• Exercise: Every line in the following data that has "Personal" counts toward the total; state that total alone.

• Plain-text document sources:
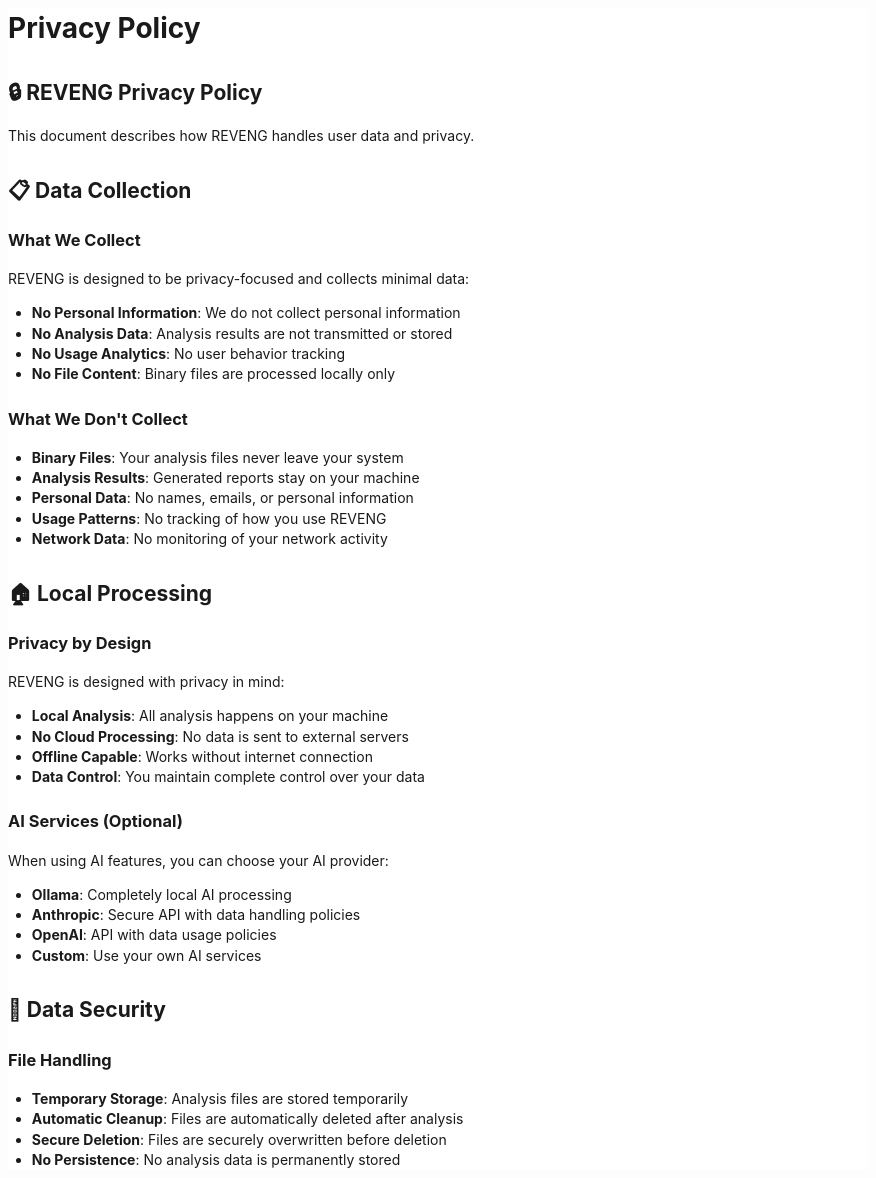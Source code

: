 # Privacy Policy

## 🔒 REVENG Privacy Policy

This document describes how REVENG handles user data and privacy.

## 📋 Data Collection

### What We Collect

REVENG is designed to be privacy-focused and collects minimal data:

- **No Personal Information**: We do not collect personal information
- **No Analysis Data**: Analysis results are not transmitted or stored
- **No Usage Analytics**: No user behavior tracking
- **No File Content**: Binary files are processed locally only

### What We Don't Collect

- **Binary Files**: Your analysis files never leave your system
- **Analysis Results**: Generated reports stay on your machine
- **Personal Data**: No names, emails, or personal information
- **Usage Patterns**: No tracking of how you use REVENG
- **Network Data**: No monitoring of your network activity

## 🏠 Local Processing

### Privacy by Design

REVENG is designed with privacy in mind:

- **Local Analysis**: All analysis happens on your machine
- **No Cloud Processing**: No data is sent to external servers
- **Offline Capable**: Works without internet connection
- **Data Control**: You maintain complete control over your data

### AI Services (Optional)

When using AI features, you can choose your AI provider:

- **Ollama**: Completely local AI processing
- **Anthropic**: Secure API with data handling policies
- **OpenAI**: API with data usage policies
- **Custom**: Use your own AI services

## 🔐 Data Security

### File Handling

- **Temporary Storage**: Analysis files are stored temporarily
- **Automatic Cleanup**: Files are automatically deleted after analysis
- **Secure Deletion**: Files are securely overwritten before deletion
- **No Persistence**: No analysis data is permanently stored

• Finished task: 2